Why insurance law?
Two reasons and a disclaimer. Reason one is the stories and reason two is the law itself. I used to resolve insurance claims disputes. The facts of a loss were always fascinating. I had a good story to tell when I went home at the end of the day. The law is great because you have to blend those fascinating facts with clean policy wording and dusty common law. The disclaimer is that I don’t do insurance law at the Insurance Council. I have to know about it and about developments in it, but most of my work revolves around government, advocacy on industry issues and other legislation and regulation that affects the industry.
How would you change the industry?
More technology, more disruption, much quicker.
Best advice you’ve ever been given?
If you have six hours to cut down a tree, spend the first four sharpening the axe.
If you were prime minister for one day, what would you do?
Establish a ministry of silly walks.
What’s the biggest challenge facing the industry today?
Adapting to a digital age. Cyber risks are on the rise. The connected consumer will become more powerful so we need tools to interact effectively online. Traditional distribution models will be tested. Micro insurance, peer to peer insurance and other creative ways of pooling risk and capital will keep evolving.
What’s been the highlight of your career?
There have been a few good highlights, none that stand above the rest, but they wouldn’t be proper highlights without champagne and my wife Alice to celebrate.

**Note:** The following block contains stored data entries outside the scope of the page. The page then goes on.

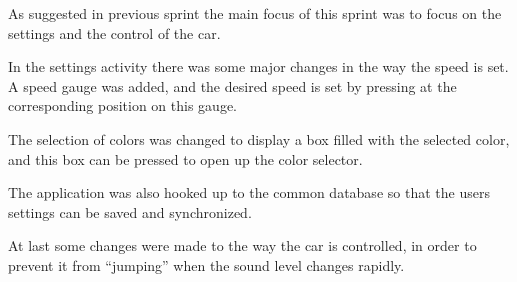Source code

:As suggested in previous sprint the main focus of this sprint was to focus on the settings and the control of the car.

In the settings activity there was some major changes in the way the speed is set.
A speed gauge was added, and the desired speed is set by pressing at the corresponding position on this gauge.

The selection of colors was changed to display a box filled with the selected color, and this box can be pressed to open up the color selector.

The application was also hooked up to the common database so that the users settings can be saved and synchronized.

At last some changes were made to the way the car is controlled, in order to prevent it from ``jumping'' when the sound level changes rapidly.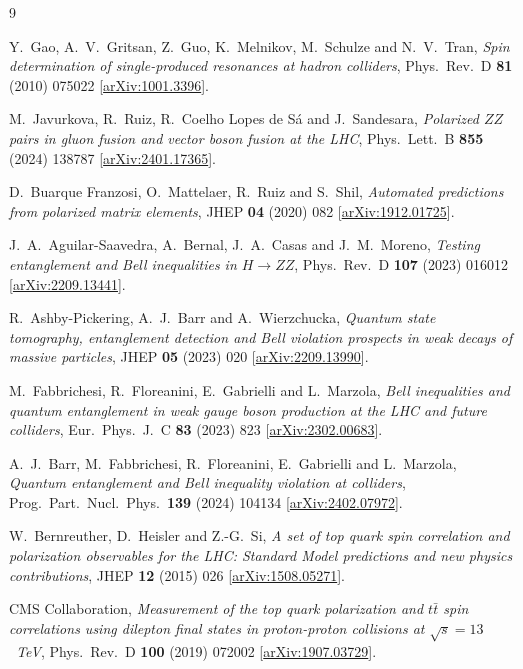 \documentclass[a4paper,11pt]{article}
\begin{document}
\begin{thebibliography}{9}

  Y.~Gao, A.~V.~Gritsan, Z.~Guo, K.~Melnikov, M.~Schulze and N.~V.~Tran,
  \emph{Spin determination of single-produced resonances at hadron colliders},
  Phys.\ Rev.\ D \textbf{81} (2010) 075022
  [\href{https://arxiv.org/abs/1001.3396}{arXiv:1001.3396}].

  M.~Javurkova, R.~Ruiz, R.~Coelho Lopes de S\'a and J.~Sandesara,
  \emph{Polarized $ZZ$ pairs in gluon fusion and vector boson fusion at the LHC},
  Phys.\ Lett.\ B \textbf{855} (2024) 138787
  [\href{https://arxiv.org/abs/2401.17365}{arXiv:2401.17365}].

  D.~Buarque Franzosi, O.~Mattelaer, R.~Ruiz and S.~Shil,
  \emph{Automated predictions from polarized matrix elements},
  JHEP \textbf{04} (2020) 082
  [\href{https://arxiv.org/abs/1912.01725}{arXiv:1912.01725}].

  J.~A.~Aguilar-Saavedra, A.~Bernal, J.~A.~Casas and J.~M.~Moreno,
  \emph{Testing entanglement and Bell inequalities in $H\to ZZ$},
  Phys.\ Rev.\ D \textbf{107} (2023) 016012
  [\href{https://arxiv.org/abs/2209.13441}{arXiv:2209.13441}].

  R.~Ashby-Pickering, A.~J.~Barr and A.~Wierzchucka,
  \emph{Quantum state tomography, entanglement detection and Bell violation
  prospects in weak decays of massive particles},
  JHEP \textbf{05} (2023) 020
  [\href{https://arxiv.org/abs/2209.13990}{arXiv:2209.13990}].

  M.~Fabbrichesi, R.~Floreanini, E.~Gabrielli and L.~Marzola,
  \emph{Bell inequalities and quantum entanglement in weak gauge boson
  production at the LHC and future colliders},
  Eur.\ Phys.\ J.\ C \textbf{83} (2023) 823
  [\href{https://arxiv.org/abs/2302.00683}{arXiv:2302.00683}].

  A.~J.~Barr, M.~Fabbrichesi, R.~Floreanini, E.~Gabrielli and L.~Marzola,
  \emph{Quantum entanglement and Bell inequality violation at colliders},
  Prog.\ Part.\ Nucl.\ Phys.\ \textbf{139} (2024) 104134
  [\href{https://arxiv.org/abs/2402.07972}{arXiv:2402.07972}].

  W.~Bernreuther, D.~Heisler and Z.-G.~Si,
  \emph{A set of top quark spin correlation and polarization observables for
  the LHC: Standard Model predictions and new physics contributions},
  JHEP \textbf{12} (2015) 026
  [\href{https://arxiv.org/abs/1508.05271}{arXiv:1508.05271}].

  CMS Collaboration,
  \emph{Measurement of the top quark polarization and $t\bar t$ spin
  correlations using dilepton final states in proton-proton collisions at
  $\sqrt{s}=13$~TeV},
  Phys.\ Rev.\ D \textbf{100} (2019) 072002
  [\href{https://arxiv.org/abs/1907.03729}{arXiv:1907.03729}].

\end{thebibliography}
\end{document}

What’s your favourite style of coffee?
I cannot typecast coffee. It has so many delightful functions. Espresso as a morning pickup. Hot flat whites for cold days and cold S.O.B.s (see Peoples Coffee) for hot days. Over ice cream or in tiramisu for dessert. I haven’t yet figured out a way to blend coffee with sleep yet. One can only dream.
Union, league or soccer or other?
Is that an appropriate question in a world cup month? I will let you in on a secret. I bet against the teams I support. “Emotional hedging”. If your team wins, you’re out of pocket but you’re happy. If your team loses, you’ve got cash. Win-win. Two current problems I have with that strategy are that I‘m still grieving the Hurricanes’ loss, and old flatmates still give me plenty about making bank on the All Blacks 2007 quarterfinal loss to France (they enjoyed breakfast on my treasonous winnings though). Gambling aside I used to play basketball. I gave up after high school when I was overlooked for LeBron James in the NBA draft. I bet he wishes he was in insurance now. I took up sailing and multisport instead.
If you could invite three people to dinner, dead or alive, and excluding family or friends, who would they be and why?
Cuthbert Heath. He epitomised the spirit of insurance.
Al Brown, and then he could cook (be careful, if I ever invite you over for dinner I might make you cook too).
Stephen Fry, so that my trivial pursuit team would win.
Complete this sentence: if I wasn’t in insurance law I would be…
An editor of literary magazine Lapham’s Quarterly.